One VPO representative can monitor up to nine rooms, depending on patient acuity. Team members follow a strict algorithm for response that can include vocal cues for redirection, a phone alert to the bedside nurse, physical response by a VPO runner, security notification or initiation of a pediatric rapid response.
Finally, the VPO team keeps a detailed log throughout the shift that mirrors the in-person observation log, and both are included in the electronic medical record for care team review.
Once the video technology was purchased, the algorithms were in place, and the education was complete, a three-month dual trial began.
Levine Children's Hospital employed in-person safety attendants and video observers simultaneously to ensure the technology worked as anticipated and to perform head-to-head comparisons for safety and efficacy.

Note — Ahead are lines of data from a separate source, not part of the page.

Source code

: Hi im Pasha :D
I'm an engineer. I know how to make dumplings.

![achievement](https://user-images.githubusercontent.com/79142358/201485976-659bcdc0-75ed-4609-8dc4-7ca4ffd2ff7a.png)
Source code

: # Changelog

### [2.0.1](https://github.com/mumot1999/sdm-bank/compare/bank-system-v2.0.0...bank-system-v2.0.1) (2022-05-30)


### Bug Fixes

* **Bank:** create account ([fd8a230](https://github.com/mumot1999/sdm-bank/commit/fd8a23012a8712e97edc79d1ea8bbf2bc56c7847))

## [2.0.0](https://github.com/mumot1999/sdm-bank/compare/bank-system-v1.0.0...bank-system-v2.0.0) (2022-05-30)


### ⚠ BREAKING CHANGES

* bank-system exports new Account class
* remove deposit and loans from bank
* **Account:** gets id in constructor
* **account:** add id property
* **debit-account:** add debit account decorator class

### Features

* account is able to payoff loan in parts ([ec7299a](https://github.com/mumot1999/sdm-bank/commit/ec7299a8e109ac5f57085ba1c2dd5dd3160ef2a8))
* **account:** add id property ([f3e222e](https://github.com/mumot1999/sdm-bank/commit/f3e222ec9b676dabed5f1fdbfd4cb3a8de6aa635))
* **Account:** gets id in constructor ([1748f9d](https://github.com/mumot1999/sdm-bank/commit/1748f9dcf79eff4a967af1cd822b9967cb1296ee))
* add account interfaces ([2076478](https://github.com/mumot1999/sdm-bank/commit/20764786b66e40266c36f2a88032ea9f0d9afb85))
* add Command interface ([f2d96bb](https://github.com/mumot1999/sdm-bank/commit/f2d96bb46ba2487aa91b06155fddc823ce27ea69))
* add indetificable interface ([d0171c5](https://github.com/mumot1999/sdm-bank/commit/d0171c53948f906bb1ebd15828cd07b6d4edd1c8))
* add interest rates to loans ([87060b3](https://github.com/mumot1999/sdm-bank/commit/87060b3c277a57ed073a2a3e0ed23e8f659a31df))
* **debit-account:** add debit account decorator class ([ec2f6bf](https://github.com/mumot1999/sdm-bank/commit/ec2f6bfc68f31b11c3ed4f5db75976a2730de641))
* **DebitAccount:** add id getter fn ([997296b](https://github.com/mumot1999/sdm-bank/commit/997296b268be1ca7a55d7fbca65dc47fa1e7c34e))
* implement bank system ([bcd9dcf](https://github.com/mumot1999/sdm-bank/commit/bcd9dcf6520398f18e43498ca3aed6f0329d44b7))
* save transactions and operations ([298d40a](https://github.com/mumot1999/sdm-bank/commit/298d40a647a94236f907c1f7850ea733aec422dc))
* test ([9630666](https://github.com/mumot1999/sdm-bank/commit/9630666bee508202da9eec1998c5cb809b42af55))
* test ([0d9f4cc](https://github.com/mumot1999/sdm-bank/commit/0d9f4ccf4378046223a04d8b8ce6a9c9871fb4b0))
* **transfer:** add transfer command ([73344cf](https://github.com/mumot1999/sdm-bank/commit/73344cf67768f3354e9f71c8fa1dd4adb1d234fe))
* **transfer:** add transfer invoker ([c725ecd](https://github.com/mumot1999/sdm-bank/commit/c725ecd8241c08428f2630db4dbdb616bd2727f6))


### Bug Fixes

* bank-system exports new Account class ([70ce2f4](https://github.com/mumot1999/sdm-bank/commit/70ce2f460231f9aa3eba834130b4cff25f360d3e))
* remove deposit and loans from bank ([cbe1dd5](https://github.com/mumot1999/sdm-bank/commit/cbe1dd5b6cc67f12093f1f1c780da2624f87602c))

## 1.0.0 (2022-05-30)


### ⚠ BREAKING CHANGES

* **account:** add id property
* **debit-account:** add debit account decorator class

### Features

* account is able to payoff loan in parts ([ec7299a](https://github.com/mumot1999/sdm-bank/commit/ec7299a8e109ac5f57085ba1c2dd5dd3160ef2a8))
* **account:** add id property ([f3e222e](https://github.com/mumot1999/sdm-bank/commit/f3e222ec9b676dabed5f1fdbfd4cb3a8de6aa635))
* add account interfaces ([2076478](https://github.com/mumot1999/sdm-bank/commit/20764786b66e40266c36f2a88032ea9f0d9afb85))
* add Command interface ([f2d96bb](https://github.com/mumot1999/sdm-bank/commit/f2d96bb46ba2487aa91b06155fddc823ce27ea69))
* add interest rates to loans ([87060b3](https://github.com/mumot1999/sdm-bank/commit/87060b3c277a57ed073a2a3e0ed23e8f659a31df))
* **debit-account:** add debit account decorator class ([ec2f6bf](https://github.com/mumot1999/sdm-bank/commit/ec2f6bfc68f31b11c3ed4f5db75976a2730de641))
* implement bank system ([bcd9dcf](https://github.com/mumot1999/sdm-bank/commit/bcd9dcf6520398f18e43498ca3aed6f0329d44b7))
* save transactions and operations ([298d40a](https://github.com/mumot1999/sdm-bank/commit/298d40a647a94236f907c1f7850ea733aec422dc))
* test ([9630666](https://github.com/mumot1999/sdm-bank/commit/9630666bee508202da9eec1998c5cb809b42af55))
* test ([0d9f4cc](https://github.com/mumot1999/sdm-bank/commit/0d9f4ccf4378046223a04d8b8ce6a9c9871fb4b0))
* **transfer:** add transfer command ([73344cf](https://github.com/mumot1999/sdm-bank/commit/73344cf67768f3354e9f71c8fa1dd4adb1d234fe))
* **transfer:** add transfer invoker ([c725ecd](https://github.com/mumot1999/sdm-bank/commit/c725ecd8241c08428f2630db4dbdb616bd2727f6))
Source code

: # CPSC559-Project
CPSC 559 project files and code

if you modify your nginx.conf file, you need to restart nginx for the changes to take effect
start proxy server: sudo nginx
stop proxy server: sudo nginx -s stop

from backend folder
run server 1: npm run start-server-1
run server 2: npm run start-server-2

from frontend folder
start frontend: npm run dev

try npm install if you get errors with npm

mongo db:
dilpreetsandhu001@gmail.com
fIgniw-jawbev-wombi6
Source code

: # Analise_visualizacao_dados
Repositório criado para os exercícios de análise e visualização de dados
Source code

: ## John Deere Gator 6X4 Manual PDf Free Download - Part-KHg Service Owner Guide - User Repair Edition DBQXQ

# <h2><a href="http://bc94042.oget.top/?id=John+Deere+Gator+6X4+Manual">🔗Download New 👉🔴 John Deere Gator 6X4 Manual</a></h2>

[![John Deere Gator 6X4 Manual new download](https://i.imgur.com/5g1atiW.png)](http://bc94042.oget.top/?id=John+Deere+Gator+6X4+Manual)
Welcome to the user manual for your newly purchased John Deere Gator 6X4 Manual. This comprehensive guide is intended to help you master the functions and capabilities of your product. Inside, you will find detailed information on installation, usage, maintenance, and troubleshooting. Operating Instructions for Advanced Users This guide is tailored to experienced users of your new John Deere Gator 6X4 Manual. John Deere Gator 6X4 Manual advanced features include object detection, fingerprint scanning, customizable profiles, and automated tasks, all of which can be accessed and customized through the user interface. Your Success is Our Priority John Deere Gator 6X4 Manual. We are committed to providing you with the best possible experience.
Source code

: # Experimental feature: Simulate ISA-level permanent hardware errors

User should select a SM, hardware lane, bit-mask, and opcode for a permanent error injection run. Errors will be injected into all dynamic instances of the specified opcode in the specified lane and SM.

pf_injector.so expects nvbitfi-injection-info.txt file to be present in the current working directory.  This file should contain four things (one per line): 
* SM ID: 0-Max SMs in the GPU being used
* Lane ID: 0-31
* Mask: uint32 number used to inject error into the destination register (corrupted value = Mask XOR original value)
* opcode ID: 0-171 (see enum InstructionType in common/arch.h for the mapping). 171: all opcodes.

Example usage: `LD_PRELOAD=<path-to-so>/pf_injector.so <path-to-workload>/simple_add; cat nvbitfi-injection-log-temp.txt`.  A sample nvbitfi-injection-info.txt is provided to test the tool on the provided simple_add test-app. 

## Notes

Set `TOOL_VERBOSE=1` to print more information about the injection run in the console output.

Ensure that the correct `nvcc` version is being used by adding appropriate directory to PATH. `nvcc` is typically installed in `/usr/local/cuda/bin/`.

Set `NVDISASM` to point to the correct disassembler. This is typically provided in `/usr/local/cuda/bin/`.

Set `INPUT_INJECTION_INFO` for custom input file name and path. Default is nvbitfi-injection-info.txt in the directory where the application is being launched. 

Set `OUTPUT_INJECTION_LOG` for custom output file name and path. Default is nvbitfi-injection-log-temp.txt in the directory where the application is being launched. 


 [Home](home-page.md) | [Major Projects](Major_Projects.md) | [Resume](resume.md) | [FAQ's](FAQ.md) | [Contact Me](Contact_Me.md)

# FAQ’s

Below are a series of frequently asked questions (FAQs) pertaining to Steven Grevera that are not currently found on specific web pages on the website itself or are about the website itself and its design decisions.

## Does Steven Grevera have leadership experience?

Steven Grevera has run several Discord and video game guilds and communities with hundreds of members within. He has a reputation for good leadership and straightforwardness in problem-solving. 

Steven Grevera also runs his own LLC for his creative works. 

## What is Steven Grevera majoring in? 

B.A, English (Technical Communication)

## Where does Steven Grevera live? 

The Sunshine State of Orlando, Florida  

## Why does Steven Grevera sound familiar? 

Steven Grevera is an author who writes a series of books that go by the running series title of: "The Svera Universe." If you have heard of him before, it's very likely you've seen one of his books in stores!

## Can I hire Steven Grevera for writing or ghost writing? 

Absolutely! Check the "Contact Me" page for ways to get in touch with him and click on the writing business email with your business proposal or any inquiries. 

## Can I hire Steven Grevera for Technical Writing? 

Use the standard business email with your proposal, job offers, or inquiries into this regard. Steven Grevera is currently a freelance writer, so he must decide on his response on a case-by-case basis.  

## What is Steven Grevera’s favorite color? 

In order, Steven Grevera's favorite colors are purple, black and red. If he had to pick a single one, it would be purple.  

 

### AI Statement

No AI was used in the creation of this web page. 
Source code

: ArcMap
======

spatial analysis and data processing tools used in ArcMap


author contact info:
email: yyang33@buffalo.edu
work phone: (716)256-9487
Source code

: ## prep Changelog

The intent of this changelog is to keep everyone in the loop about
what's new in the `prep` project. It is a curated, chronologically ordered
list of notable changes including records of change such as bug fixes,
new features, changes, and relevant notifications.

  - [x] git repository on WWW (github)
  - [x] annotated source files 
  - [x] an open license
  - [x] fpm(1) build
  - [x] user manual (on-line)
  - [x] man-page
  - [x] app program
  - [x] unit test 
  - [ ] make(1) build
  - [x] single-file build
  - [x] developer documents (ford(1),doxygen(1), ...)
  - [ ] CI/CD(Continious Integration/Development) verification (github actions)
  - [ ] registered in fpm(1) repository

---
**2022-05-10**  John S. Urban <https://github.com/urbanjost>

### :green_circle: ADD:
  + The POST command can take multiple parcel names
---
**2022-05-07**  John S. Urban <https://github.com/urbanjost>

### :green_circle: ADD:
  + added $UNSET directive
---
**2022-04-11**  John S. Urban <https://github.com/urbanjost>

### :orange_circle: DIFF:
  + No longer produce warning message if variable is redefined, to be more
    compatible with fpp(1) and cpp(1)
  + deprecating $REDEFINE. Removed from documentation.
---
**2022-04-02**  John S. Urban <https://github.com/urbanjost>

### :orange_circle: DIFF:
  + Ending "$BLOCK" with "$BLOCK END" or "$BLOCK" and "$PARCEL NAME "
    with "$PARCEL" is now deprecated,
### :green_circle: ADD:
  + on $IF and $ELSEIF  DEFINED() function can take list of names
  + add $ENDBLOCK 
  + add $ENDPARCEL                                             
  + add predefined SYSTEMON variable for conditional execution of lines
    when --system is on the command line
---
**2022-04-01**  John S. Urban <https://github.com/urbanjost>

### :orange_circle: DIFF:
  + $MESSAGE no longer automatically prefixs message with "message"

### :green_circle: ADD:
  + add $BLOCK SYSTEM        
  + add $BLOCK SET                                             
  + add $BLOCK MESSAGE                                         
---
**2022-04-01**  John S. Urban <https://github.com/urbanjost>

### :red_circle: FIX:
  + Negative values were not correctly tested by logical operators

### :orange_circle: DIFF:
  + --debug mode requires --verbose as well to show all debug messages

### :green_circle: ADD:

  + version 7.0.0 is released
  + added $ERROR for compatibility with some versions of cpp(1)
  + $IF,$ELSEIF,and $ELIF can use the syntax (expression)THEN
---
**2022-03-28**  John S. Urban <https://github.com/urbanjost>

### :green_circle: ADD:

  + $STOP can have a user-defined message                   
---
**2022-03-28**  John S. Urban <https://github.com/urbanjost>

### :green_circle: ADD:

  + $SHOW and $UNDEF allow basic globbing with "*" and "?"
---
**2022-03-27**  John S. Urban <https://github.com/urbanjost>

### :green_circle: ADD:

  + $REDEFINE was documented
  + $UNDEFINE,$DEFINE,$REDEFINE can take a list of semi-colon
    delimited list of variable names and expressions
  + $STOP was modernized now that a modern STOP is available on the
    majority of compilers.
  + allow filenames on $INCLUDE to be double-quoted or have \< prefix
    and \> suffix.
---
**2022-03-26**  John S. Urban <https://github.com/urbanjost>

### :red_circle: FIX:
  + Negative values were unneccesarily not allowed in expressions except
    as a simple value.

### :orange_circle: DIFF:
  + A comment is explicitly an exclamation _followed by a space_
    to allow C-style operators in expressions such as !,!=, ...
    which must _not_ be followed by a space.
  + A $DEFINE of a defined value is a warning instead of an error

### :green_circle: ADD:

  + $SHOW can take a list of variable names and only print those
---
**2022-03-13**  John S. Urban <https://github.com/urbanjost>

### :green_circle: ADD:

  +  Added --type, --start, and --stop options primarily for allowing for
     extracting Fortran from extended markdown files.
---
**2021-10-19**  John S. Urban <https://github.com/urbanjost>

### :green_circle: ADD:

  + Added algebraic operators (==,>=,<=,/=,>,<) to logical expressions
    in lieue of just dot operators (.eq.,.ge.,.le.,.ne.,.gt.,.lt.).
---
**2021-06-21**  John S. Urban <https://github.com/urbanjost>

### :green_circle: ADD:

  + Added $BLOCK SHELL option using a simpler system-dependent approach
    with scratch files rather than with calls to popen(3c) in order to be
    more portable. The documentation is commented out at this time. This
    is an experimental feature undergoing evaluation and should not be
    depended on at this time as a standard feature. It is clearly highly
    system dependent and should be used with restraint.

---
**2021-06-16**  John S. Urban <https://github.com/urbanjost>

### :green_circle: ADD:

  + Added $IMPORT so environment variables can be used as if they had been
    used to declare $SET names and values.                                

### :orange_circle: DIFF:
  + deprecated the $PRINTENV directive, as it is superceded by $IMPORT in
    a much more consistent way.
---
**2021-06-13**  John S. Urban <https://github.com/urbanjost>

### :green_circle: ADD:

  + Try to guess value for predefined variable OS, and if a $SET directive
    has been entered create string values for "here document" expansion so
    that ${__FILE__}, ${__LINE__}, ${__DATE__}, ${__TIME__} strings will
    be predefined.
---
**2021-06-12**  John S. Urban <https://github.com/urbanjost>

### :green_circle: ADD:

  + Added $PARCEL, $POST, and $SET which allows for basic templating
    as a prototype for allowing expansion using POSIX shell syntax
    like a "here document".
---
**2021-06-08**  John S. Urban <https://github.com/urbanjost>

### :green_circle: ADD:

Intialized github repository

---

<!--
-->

This initial trial period and evaluation played a major part in achieving buy-in from providers.
Safety, efficacy and use
The head-to-head evaluations were conducted through intermittent trained bystander observation. Overall, the task force examined staff response time to event notification, safety attendant performance, and safety events related to attendants.
The task force was pleased to observe bedside nurses typically responded to events following remote VPO notification in less than 15 seconds.
Perhaps even more interesting, about 96% of the time, the VPO team made the first alert ahead of the in-person safety attendants.
Given that delayed documentation by the in-person attendant or nonverbal redirection may have contributed to these findings, the hospital conducted separate observation periods examining whether the in-person safety attendant was physically observing the patient at the time of the random spot check.
Further confirming support of the VPO program, the hospital found the VPO team to be actively observing the patient 26% more often than their in-person counterparts.
Next, the task force tracked the hospital's safety event reporting, pulling those out during the trial period that related to patient safety observation.
Most of the safety events reported during this time resulted in what the organization classifies as "no harm" and were primarily focused on observer inactivity more than wrong activity or failure to report. Consistent with earlier findings, approximately 76% of the events where attributed to in-person observation versus VPO.
Return on investment
While improvement and editing of this blended patient observation bundle are ongoing, the hospital has made strides from a staffing and financial standpoint.
By offsetting some in-person observation needs with a smaller, efficient VPO team, the hospital has demonstrated a decrease in patient safety attendant staffing needs of approximately 50% daily, an estimated decrease in labor costs of over $400,000 and achieved greater than 200% return on investment in 18 months.
Blended sitter models that include in-person and video patient observation are feasible and cost-efficient options for patient safety in most children's hospitals. When considering such a program, gather multidisciplinary input, ensure fidelity to observer education and re-education, create clear documentation, and monitor ongoing safety plans.